The response should consist of the records that follow, printed exactly.
═══ PROVIDED RECORDS ═══
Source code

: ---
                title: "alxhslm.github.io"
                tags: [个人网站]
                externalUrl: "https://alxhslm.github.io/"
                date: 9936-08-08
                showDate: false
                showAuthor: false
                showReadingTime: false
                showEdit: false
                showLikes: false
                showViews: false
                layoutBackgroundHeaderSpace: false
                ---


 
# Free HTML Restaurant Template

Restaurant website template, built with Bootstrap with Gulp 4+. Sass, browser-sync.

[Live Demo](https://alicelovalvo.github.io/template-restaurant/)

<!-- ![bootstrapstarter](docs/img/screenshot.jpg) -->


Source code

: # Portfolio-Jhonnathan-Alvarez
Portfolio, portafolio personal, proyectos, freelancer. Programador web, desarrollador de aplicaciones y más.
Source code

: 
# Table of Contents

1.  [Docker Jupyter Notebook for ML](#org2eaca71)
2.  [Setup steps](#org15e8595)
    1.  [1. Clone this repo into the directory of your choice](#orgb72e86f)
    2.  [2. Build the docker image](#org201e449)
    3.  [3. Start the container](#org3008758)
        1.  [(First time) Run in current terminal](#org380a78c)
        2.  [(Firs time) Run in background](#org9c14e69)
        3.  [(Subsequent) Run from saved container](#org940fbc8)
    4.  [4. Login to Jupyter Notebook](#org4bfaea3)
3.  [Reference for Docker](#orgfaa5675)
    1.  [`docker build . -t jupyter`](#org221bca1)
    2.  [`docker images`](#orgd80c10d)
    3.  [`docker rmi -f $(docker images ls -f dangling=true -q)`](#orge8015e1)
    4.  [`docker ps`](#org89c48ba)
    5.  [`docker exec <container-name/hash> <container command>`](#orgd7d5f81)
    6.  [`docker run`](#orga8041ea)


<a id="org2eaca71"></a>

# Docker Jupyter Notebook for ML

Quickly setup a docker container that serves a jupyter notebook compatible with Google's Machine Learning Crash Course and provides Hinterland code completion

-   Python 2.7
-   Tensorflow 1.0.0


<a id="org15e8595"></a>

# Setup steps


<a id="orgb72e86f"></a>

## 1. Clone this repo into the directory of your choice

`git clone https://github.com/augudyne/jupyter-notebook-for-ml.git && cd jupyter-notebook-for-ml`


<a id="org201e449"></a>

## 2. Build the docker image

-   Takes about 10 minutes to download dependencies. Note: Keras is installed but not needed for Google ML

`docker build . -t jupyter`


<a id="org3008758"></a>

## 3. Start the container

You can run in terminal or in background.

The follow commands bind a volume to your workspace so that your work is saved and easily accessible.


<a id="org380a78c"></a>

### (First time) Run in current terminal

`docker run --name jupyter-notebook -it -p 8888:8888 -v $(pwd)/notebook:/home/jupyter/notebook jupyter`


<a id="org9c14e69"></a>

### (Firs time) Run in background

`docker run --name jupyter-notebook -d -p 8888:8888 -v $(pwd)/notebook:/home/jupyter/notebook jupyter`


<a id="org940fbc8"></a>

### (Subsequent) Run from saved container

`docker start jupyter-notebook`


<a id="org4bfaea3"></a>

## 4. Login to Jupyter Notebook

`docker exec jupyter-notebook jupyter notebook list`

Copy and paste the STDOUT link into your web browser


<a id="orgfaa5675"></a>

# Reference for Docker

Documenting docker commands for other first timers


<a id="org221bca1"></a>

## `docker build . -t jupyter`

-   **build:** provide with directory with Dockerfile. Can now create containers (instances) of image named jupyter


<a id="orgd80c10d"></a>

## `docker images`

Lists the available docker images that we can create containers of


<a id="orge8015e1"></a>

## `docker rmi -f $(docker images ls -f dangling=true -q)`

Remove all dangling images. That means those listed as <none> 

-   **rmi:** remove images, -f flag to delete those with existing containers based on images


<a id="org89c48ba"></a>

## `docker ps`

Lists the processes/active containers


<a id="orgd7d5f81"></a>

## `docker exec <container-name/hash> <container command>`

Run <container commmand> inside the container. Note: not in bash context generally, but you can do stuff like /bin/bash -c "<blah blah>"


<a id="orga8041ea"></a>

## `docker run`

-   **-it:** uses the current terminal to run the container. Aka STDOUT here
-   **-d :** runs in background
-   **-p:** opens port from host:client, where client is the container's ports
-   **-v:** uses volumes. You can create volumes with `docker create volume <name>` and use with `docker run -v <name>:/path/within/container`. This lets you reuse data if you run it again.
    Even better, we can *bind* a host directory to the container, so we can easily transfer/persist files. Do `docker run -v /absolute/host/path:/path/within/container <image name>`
═══
**YOUR SOLUTION**
Source code

: ---
                title: "alxhslm.github.io"
                tags: [个人网站]
                externalUrl: "https://alxhslm.github.io/"
                date: 9936-08-08
                showDate: false
                showAuthor: false
                showReadingTime: false
                showEdit: false
                showLikes: false
                showViews: false
                layoutBackgroundHeaderSpace: false
                ---


 
# Free HTML Restaurant Template

Restaurant website template, built with Bootstrap with Gulp 4+. Sass, browser-sync.

[Live Demo](https://alicelovalvo.github.io/template-restaurant/)

<!-- ![bootstrapstarter](docs/img/screenshot.jpg) -->


Source code

: # Portfolio-Jhonnathan-Alvarez
Portfolio, portafolio personal, proyectos, freelancer. Programador web, desarrollador de aplicaciones y más.
Source code

: 
# Table of Contents

1.  [Docker Jupyter Notebook for ML](#org2eaca71)
2.  [Setup steps](#org15e8595)
    1.  [1. Clone this repo into the directory of your choice](#orgb72e86f)
    2.  [2. Build the docker image](#org201e449)
    3.  [3. Start the container](#org3008758)
        1.  [(First time) Run in current terminal](#org380a78c)
        2.  [(Firs time) Run in background](#org9c14e69)
        3.  [(Subsequent) Run from saved container](#org940fbc8)
    4.  [4. Login to Jupyter Notebook](#org4bfaea3)
3.  [Reference for Docker](#orgfaa5675)
    1.  [`docker build . -t jupyter`](#org221bca1)
    2.  [`docker images`](#orgd80c10d)
    3.  [`docker rmi -f $(docker images ls -f dangling=true -q)`](#orge8015e1)
    4.  [`docker ps`](#org89c48ba)
    5.  [`docker exec <container-name/hash> <container command>`](#orgd7d5f81)
    6.  [`docker run`](#orga8041ea)


<a id="org2eaca71"></a>

# Docker Jupyter Notebook for ML

Quickly setup a docker container that serves a jupyter notebook compatible with Google's Machine Learning Crash Course and provides Hinterland code completion

-   Python 2.7
-   Tensorflow 1.0.0


<a id="org15e8595"></a>

# Setup steps


<a id="orgb72e86f"></a>

## 1. Clone this repo into the directory of your choice

`git clone https://github.com/augudyne/jupyter-notebook-for-ml.git && cd jupyter-notebook-for-ml`


<a id="org201e449"></a>

## 2. Build the docker image

-   Takes about 10 minutes to download dependencies. Note: Keras is installed but not needed for Google ML

`docker build . -t jupyter`


<a id="org3008758"></a>

## 3. Start the container

You can run in terminal or in background.

The follow commands bind a volume to your workspace so that your work is saved and easily accessible.


<a id="org380a78c"></a>

### (First time) Run in current terminal

`docker run --name jupyter-notebook -it -p 8888:8888 -v $(pwd)/notebook:/home/jupyter/notebook jupyter`


<a id="org9c14e69"></a>

### (Firs time) Run in background

`docker run --name jupyter-notebook -d -p 8888:8888 -v $(pwd)/notebook:/home/jupyter/notebook jupyter`


<a id="org940fbc8"></a>

### (Subsequent) Run from saved container

`docker start jupyter-notebook`


<a id="org4bfaea3"></a>

## 4. Login to Jupyter Notebook

`docker exec jupyter-notebook jupyter notebook list`

Copy and paste the STDOUT link into your web browser


<a id="orgfaa5675"></a>

# Reference for Docker

Documenting docker commands for other first timers


<a id="org221bca1"></a>

## `docker build . -t jupyter`

-   **build:** provide with directory with Dockerfile. Can now create containers (instances) of image named jupyter


<a id="orgd80c10d"></a>

## `docker images`

Lists the available docker images that we can create containers of


<a id="orge8015e1"></a>

## `docker rmi -f $(docker images ls -f dangling=true -q)`

Remove all dangling images. That means those listed as <none> 

-   **rmi:** remove images, -f flag to delete those with existing containers based on images


<a id="org89c48ba"></a>

## `docker ps`

Lists the processes/active containers


<a id="orgd7d5f81"></a>

## `docker exec <container-name/hash> <container command>`

Run <container commmand> inside the container. Note: not in bash context generally, but you can do stuff like /bin/bash -c "<blah blah>"


<a id="orga8041ea"></a>

## `docker run`

-   **-it:** uses the current terminal to run the container. Aka STDOUT here
-   **-d :** runs in background
-   **-p:** opens port from host:client, where client is the container's ports
-   **-v:** uses volumes. You can create volumes with `docker create volume <name>` and use with `docker run -v <name>:/path/within/container`. This lets you reuse data if you run it again.
    Even better, we can *bind* a host directory to the container, so we can easily transfer/persist files. Do `docker run -v /absolute/host/path:/path/within/container <image name>`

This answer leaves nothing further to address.